The Buyeo National Museum in South Chungcheong Province unveils a new three-story building devoted solely to the Great Gilt-bronze Incense Burner of Baekje, a state-designated National Treasure. Courtesy of Buyeo National Museum
BUYEO, South Chungcheong Province — In 1993, at an old temple site in Buyeo, archaeologists uncovered an unexpected marvel during the construction of a parking lot: a gilt-bronze incense burner from the Baekje Kingdom (18 BC–660 AD), buried beneath more than a thousand years of accumulated soil.
Preserved in astonishingly pristine condition, the sixth-century relic startled excavators not only with its size — standing 62.3 centimeters tall — but also with the precision of its craftsmanship, enough for the state to designate it a National Treasure just three years later.
Three decades after its chance discovery, the iconic burner now glows in its own sanctuary at the Buyeo National Museum, where a three-story hall was built solely to house this masterpiece.
The Great Gilt-bronze Incense Burner of Baekje, believed to have been produced between the sixth and seventh centuries, is on display at the newly opening Baekje Great Incense Burner Hall of the Buyeo National Museum, Monday.

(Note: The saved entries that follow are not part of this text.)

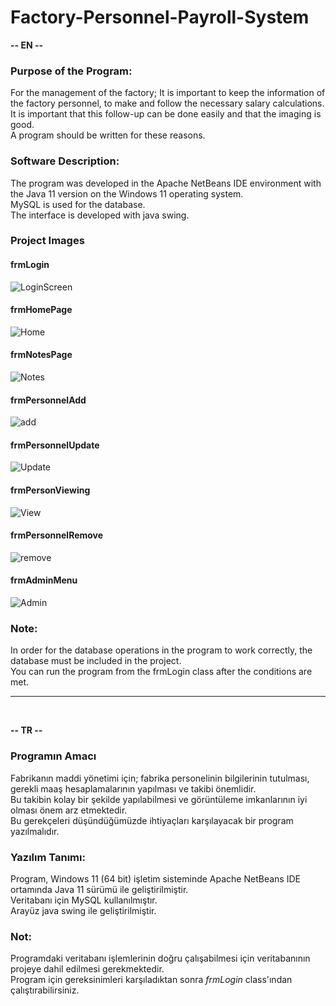 # Factory-Personnel-Payroll-System

<strong> -- EN -- </strong>

<h3>Purpose of the Program:</h3>

  For the management of the factory; It is important to keep the information of the factory personnel, to make and follow the necessary salary calculations. <br>
  It is important that this follow-up can be done easily and that the imaging is good.<br>
  A program should be written for these reasons.  <br>
  
  <h3><strong>Software Description:</strong></h3>
  The program was developed in the Apache NetBeans IDE environment with the Java 11 version on the Windows 11 operating system. <br>
  MySQL is used for the database.<br>
  The interface is developed with java swing.<br>
  
  <h3><strong>Project Images</strong></h3>
  
  <h4><strong>frmLogin</strong></h4>
  
  ![LoginScreen](https://user-images.githubusercontent.com/77414773/149290147-b7302950-f041-4fec-9eb8-1b597ac7daec.png)

  <h4><strong>frmHomePage</strong></h4>
  
  ![Home](https://user-images.githubusercontent.com/77414773/149290401-1c3bb147-c1e7-49cd-9695-2eb345b2283b.png)
  
  <h4><strong>frmNotesPage</strong></h4>
  
  ![Notes](https://user-images.githubusercontent.com/77414773/149290538-c6e9adcb-c32a-4fd1-bf64-2d7afeee97b1.png)

  <h4><strong>frmPersonnelAdd</strong></h4>
  
  ![add](https://user-images.githubusercontent.com/77414773/149291099-e9539003-5c3f-4eb9-92c9-29cbdc1956a6.png)
  
  <h4><strong>frmPersonnelUpdate</strong></h4>
  
  ![Update](https://user-images.githubusercontent.com/77414773/149291135-18602cf1-d1cd-4ae1-84ad-f53c7de829d1.png)

  <h4><strong>frmPersonViewing</strong></h4>
  
  ![View](https://user-images.githubusercontent.com/77414773/149291231-8e96bf2e-4641-40c7-b3ed-a013d18ffeb2.png)

  <h4><strong>frmPersonnelRemove</strong></h4>
  
  ![remove](https://user-images.githubusercontent.com/77414773/149291199-f85d2ea0-bace-4c08-8690-0cd8cccd2b6b.png)

  <h4><strong>frmAdminMenu</strong></h4>
  
  ![Admin](https://user-images.githubusercontent.com/77414773/149291258-fc6219f4-c440-436f-8fe1-5cbaf5966fa2.png)


<h3>Note:</h3>
In order for the database operations in the program to work correctly, the database must be included in the project. <br>
You can run the program from the frmLogin class after the conditions are met.<br>

<hr> </hr><br>


<strong> -- TR -- </strong>
  
<h3><strong>Programın Amacı</strong></h3>

  Fabrikanın maddi yönetimi için; fabrika personelinin bilgilerinin tutulması, gerekli maaş hesaplamalarının yapılması ve takibi önemlidir. <br>
  Bu takibin kolay bir şekilde yapılabilmesi ve görüntüleme imkanlarının iyi olması önem arz etmektedir.<br>
  Bu gerekçeleri düşündüğümüzde ihtiyaçları karşılayacak bir program yazılmalıdır.<br>

<h3><strong>Yazılım Tanımı:</strong></h3>
  Program, Windows 11 (64 bit) işletim sisteminde Apache NetBeans IDE ortamında Java 11 sürümü ile geliştirilmiştir.<br>
  Veritabanı için MySQL kullanılmıştır.<br>
  Arayüz java swing ile geliştirilmiştir.<br>

<h3>Not:</h3>
  Programdaki veritabanı işlemlerinin doğru çalışabilmesi için veritabanının projeye dahil edilmesi gerekmektedir. <br>
  Program için gereksinimleri karşıladıktan sonra <em>frmLogin</em> class'ından çalıştırabilirsiniz. <br>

Korea Times photo by Park Han-sol
Fashioned through sophisticated lost-wax casting and mercury amalgam gilding, the incense burner contains an entire microcosm shaped by Taoist and Buddhist ideals. Across its surface rise jagged mountain ridges and winding waterfalls; lotus blossoms emerge amid the terrain, while Chinese phoenixes, dragons, tigers and crocodiles roam among heavenly musicians and deities.
Twelve small apertures are drilled into the vessel, some allowing incense smoke to escape outward, others drawing air inward to sustain the flame.
Previously, this treasure greeted visitors alongside other artifacts in the Buyeo National Museum’s collection. Now, however, it commands a space of its own as the museum unveils the Baekje Great Incense Burner Hall — Korea’s first permanent architectural home dedicated to a single artifact — after three years of construction.
“This is a truly special space created for just one object: the Great Gilt-bronze Incense Burner of Baekje,” said Shin Young-ho, the museum’s director, during a press preview held a day before its official opening.
The Baekje Great Incense Burner Hall at the Buyeo National Museum is the first in Korea to give a single artifact its own permanent architectural home. Courtesy of Buyeo National Museum
Inside the hall, the incense burner is presented within a darkened chamber that invites a fully multisensory encounter.
The surrounding walls, finished in compacted earth, are embossed with reliefs of the mythical creatures and deities featured on the artifact’s surface. A faint fragrance — reinterpreting ancient aromatics through contemporary perfumery — lingers in the air. Echoing throughout the room is an original musical composition inspired by the five musicians perched atop the burner’s lid: the double-reed pipe, vertical flute, three-string lute, drum and zither.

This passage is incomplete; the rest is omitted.